The “Scrooge McDuck” Award: The Pain Train/ Fredo Maisel

Second only to Bad Journeys/Smeet in total draft dollars ($370 to Smeet’s $400), Fredo apparently has lost sight of the goal of playing fantasy football. It appears as he’s decided to play his own game, a game where whoever has the most draft dollars at the end of the season wins the championship. The bad news? This game doesn't actually exist. The good news? Toby will have a championship belt for it, before he gets the one for our league.
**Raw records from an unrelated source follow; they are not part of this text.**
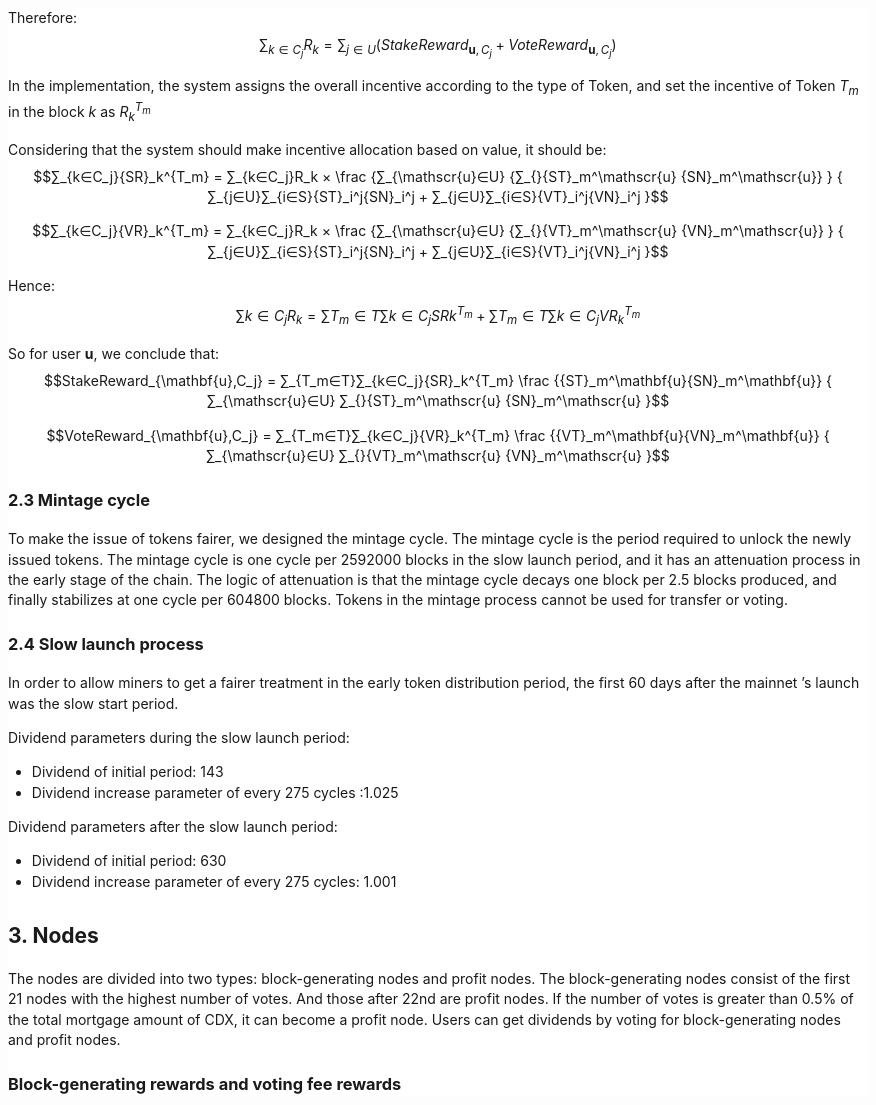 Therefore:
$$∑_{k∈C_j}R_k = ∑_{j∈U}(StakeReward_{\mathbf{u},C_j} + VoteReward_{\mathbf{u},C_j})$$

In the implementation, the system assigns the overall incentive according to the type of Token, and set the incentive of Token $T_m$ in the block $k$ as $R_k^{T_m}$

Considering that the system should make incentive allocation based on value, it should be:
$$∑_{k∈C_j}{SR}_k^{T_m} = ∑_{k∈C_j}R_k × \frac {∑_{\mathscr{u}∈U} {∑_{}{ST}_m^\mathscr{u} {SN}_m^\mathscr{u}} } { ∑_{j∈U}∑_{i∈S}{ST}_i^j{SN}_i^j + ∑_{j∈U}∑_{i∈S}{VT}_i^j{VN}_i^j }$$

$$∑_{k∈C_j}{VR}_k^{T_m} = ∑_{k∈C_j}R_k × \frac {∑_{\mathscr{u}∈U} {∑_{}{VT}_m^\mathscr{u} {VN}_m^\mathscr{u}} } { ∑_{j∈U}∑_{i∈S}{ST}_i^j{SN}_i^j + ∑_{j∈U}∑_{i∈S}{VT}_i^j{VN}_i^j }$$

Hence:
$$∑{k∈C_j}R_k = ∑{T_m∈T}∑{k∈C_j}{SR}k^{T_m} + ∑{T_m∈T}∑{k∈C_j}{VR}_k^{T_m}$$

So for user $\mathbf{u}$, we conclude that:
$$StakeReward_{\mathbf{u},C_j} = ∑_{T_m∈T}∑_{k∈C_j}{SR}_k^{T_m} \frac {{ST}_m^\mathbf{u}{SN}_m^\mathbf{u}} { ∑_{\mathscr{u}∈U} ∑_{}{ST}_m^\mathscr{u} {SN}_m^\mathscr{u} }$$

$$VoteReward_{\mathbf{u},C_j} = ∑_{T_m∈T}∑_{k∈C_j}{VR}_k^{T_m} \frac {{VT}_m^\mathbf{u}{VN}_m^\mathbf{u}} { ∑_{\mathscr{u}∈U} ∑_{}{VT}_m^\mathscr{u} {VN}_m^\mathscr{u} }$$

### 2.3 Mintage cycle

To make the issue of tokens fairer, we designed the mintage cycle. The mintage cycle is the period required to unlock the newly issued tokens. The mintage cycle is one cycle per 2592000 blocks in the slow launch period, and it has an attenuation process in the early stage of the chain. The logic of attenuation is that the mintage cycle decays one block per 2.5 blocks produced, and finally stabilizes at one cycle per 604800 blocks. Tokens in the mintage process cannot be used for transfer or voting.

### 2.4 Slow launch process

In order to allow miners to get a fairer treatment in the early token distribution period, the first 60 days after the mainnet ’s launch was the slow start period.

Dividend parameters during the slow launch period:

- Dividend of initial period: 143
- Dividend increase parameter of every 275 cycles :1.025

Dividend parameters after the slow launch period:

- Dividend of initial period: 630
- Dividend increase parameter of every 275 cycles: 1.001

## 3. Nodes

The nodes are divided into two types: block-generating nodes and profit nodes. The block-generating nodes consist of the first 21 nodes with the highest number of votes. And those after 22nd are profit nodes. If the number of votes is greater than 0.5% of the total mortgage amount of CDX, it can become a profit node. Users can get dividends by voting for block-generating nodes and profit nodes.

### Block-generating rewards and voting fee rewards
I know he almost never reads the columns, so nobody tell Fredo that the draft dollars aren’t real money and he doesn’t get to keep them at the end of the year. But, Sausage King, you say, why Fredo and and not Smeet for this award? Because unlike Pain Train, Smeet’s Bad Journeys still has viable assets like Mack, Boyd and Doyle to still be a contender for the Loser’s Bracket and save as possible future keepers. Fredo? He’s busy counting Monopoly money on his mission to assemble the world's largest collection of Flex players. Honestly, you know you have a serious problem if you're constantly pinning your hopes on Sterling Shepard and Chris Hogan to win your games week after week. I haven't seen this much single digit scoring since I accidentally walked into that proctologist training seminar.


In all seriousness, Fredo, thanks for stopping by this weekend. Mrs. Sausage and I both agreed, it was great seeing you and getting a chance to hang. It was definitely long overdue. You are one of my oldest and dearest friends, and someday your wardrobe will reflect that.
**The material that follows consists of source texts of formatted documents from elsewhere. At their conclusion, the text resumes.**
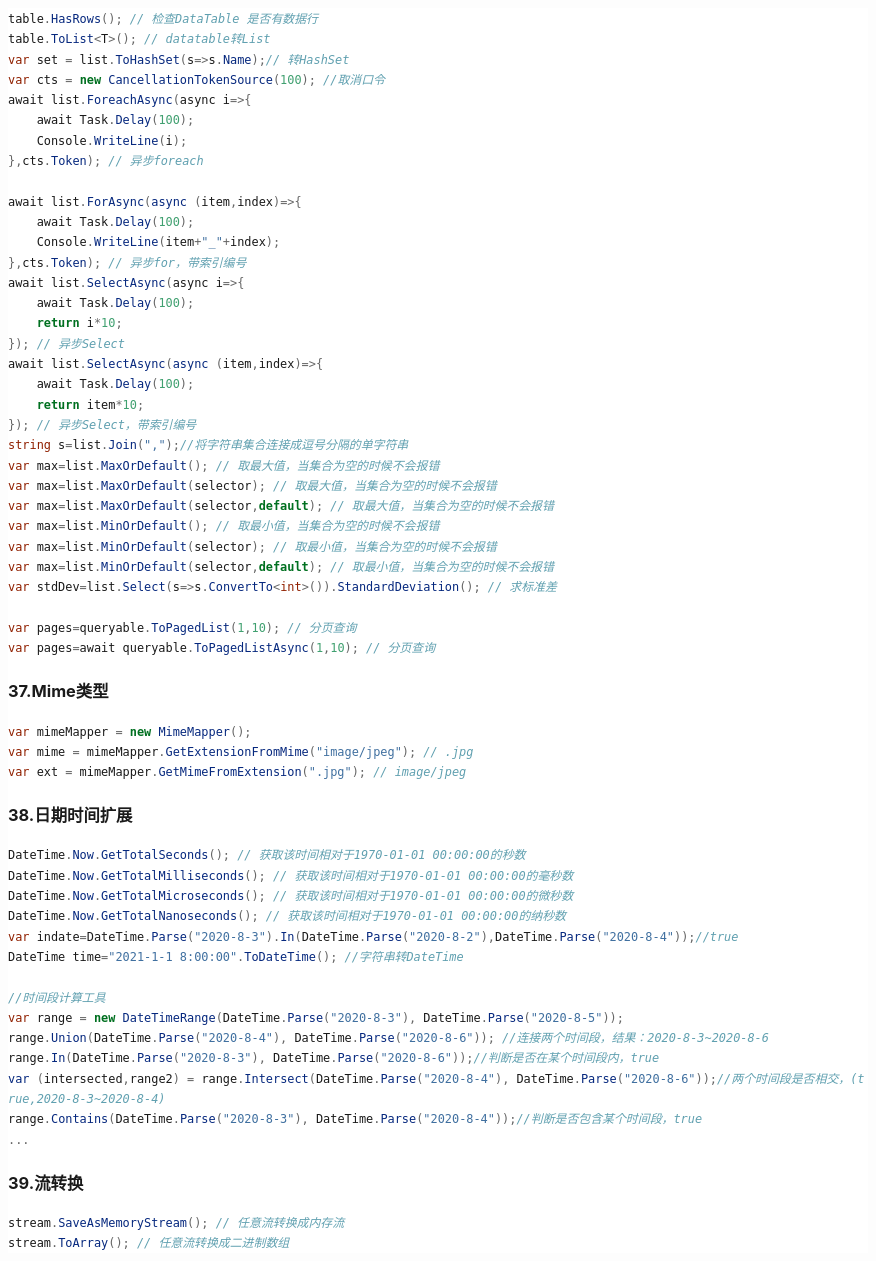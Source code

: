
 ```csharp
table.HasRows(); // 检查DataTable 是否有数据行
table.ToList<T>(); // datatable转List
var set = list.ToHashSet(s=>s.Name);// 转HashSet
var cts = new CancellationTokenSource(100); //取消口令
await list.ForeachAsync(async i=>{
    await Task.Delay(100);
    Console.WriteLine(i);
},cts.Token); // 异步foreach

await list.ForAsync(async (item,index)=>{
    await Task.Delay(100);
    Console.WriteLine(item+"_"+index);
},cts.Token); // 异步for，带索引编号
await list.SelectAsync(async i=>{
    await Task.Delay(100);
    return i*10;
}); // 异步Select
await list.SelectAsync(async (item,index)=>{
    await Task.Delay(100);
    return item*10;
}); // 异步Select，带索引编号
string s=list.Join(",");//将字符串集合连接成逗号分隔的单字符串
var max=list.MaxOrDefault(); // 取最大值，当集合为空的时候不会报错
var max=list.MaxOrDefault(selector); // 取最大值，当集合为空的时候不会报错
var max=list.MaxOrDefault(selector,default); // 取最大值，当集合为空的时候不会报错
var max=list.MinOrDefault(); // 取最小值，当集合为空的时候不会报错
var max=list.MinOrDefault(selector); // 取最小值，当集合为空的时候不会报错
var max=list.MinOrDefault(selector,default); // 取最小值，当集合为空的时候不会报错
var stdDev=list.Select(s=>s.ConvertTo<int>()).StandardDeviation(); // 求标准差

var pages=queryable.ToPagedList(1,10); // 分页查询
var pages=await queryable.ToPagedListAsync(1,10); // 分页查询
```
### 37.Mime类型
```csharp
var mimeMapper = new MimeMapper();
var mime = mimeMapper.GetExtensionFromMime("image/jpeg"); // .jpg
var ext = mimeMapper.GetMimeFromExtension(".jpg"); // image/jpeg
```
### 38.日期时间扩展
```csharp
DateTime.Now.GetTotalSeconds(); // 获取该时间相对于1970-01-01 00:00:00的秒数
DateTime.Now.GetTotalMilliseconds(); // 获取该时间相对于1970-01-01 00:00:00的毫秒数
DateTime.Now.GetTotalMicroseconds(); // 获取该时间相对于1970-01-01 00:00:00的微秒数
DateTime.Now.GetTotalNanoseconds(); // 获取该时间相对于1970-01-01 00:00:00的纳秒数
var indate=DateTime.Parse("2020-8-3").In(DateTime.Parse("2020-8-2"),DateTime.Parse("2020-8-4"));//true
DateTime time="2021-1-1 8:00:00".ToDateTime(); //字符串转DateTime

//时间段计算工具
var range = new DateTimeRange(DateTime.Parse("2020-8-3"), DateTime.Parse("2020-8-5"));
range.Union(DateTime.Parse("2020-8-4"), DateTime.Parse("2020-8-6")); //连接两个时间段，结果：2020-8-3~2020-8-6
range.In(DateTime.Parse("2020-8-3"), DateTime.Parse("2020-8-6"));//判断是否在某个时间段内，true
var (intersected,range2) = range.Intersect(DateTime.Parse("2020-8-4"), DateTime.Parse("2020-8-6"));//两个时间段是否相交，(true,2020-8-3~2020-8-4)
range.Contains(DateTime.Parse("2020-8-3"), DateTime.Parse("2020-8-4"));//判断是否包含某个时间段，true
...
```
### 39.流转换
```csharp
stream.SaveAsMemoryStream(); // 任意流转换成内存流
stream.ToArray(); // 任意流转换成二进制数组
```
Some other quick awards in no particular order:

  • Best Keeper: Alvin Kamara for $12 - LKA!

  • Worst Keeper: Le’Veon Bell for $92 - Vienna Sausages

  • Best Free Agent Pickup: James Conner for $126- Vienna Sausages

  • Worst Free Agent Pickup: Peyton Barber for $109 - The Commish

  • Best Column: The Moon Landing Mailbag - Smeet

  • Worst Column: All of the Power Rankings - The Commish

  • Best New Running Joke: The Commish and Bob Villa. And it’s not close.